'''

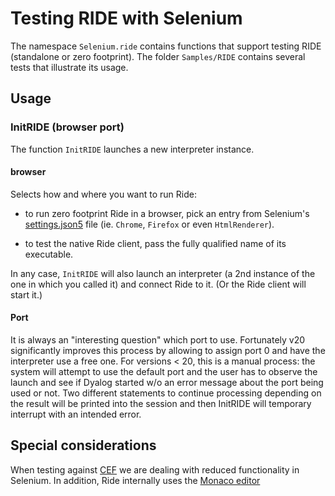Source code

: # Testing RIDE with Selenium

The namespace `Selenium.ride` contains functions that support testing RIDE (standalone or zero footprint). The folder `Samples/RIDE` contains several tests that illustrate its usage.

## Usage

### InitRIDE (browser port)

The function `InitRIDE` launches a new interpreter instance.

#### browser

Selects how and where you want to run Ride:

* to run zero footprint Ride in a browser, pick an entry from Selenium's [settings.json5](settings.md) file (ie. `Chrome`, `Firefox` or even `HtmlRenderer`).

* to test the native Ride client, pass the fully qualified name of its executable.

In any case, `InitRIDE` will also launch an interpreter (a 2nd instance of the one in which you called it) and connect Ride to it. (Or the Ride client will start it.)

#### Port
 It is always an "interesting question" which port to use. Fortunately v20 significantly improves this
process by allowing to assign port 0 and have the interpreter use a free one. For versions &lt; 20, this is a manual process: the system will attempt to use the default
port and the user has to observe the launch and see if Dyalog started w/o an error message about the port being used or not. Two different statements to continue
processing depending on the result will be printed into the session and then InitRIDE will temporary interrupt with an intended error.

## Special considerations

When testing against [CEF](terminology.md#CEF) we are dealing with reduced functionality in Selenium. In addition, Ride 
internally uses the [Monaco editor](terminology.md#MonacoEditor)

'''

**Task to carry out:** Copy out, in full, each line above that has the word "terminology" in it.

**Exercise solution:**
When testing against [CEF](terminology.md#CEF) we are dealing with reduced functionality in Selenium. In addition, Ride 
internally uses the [Monaco editor](terminology.md#MonacoEditor)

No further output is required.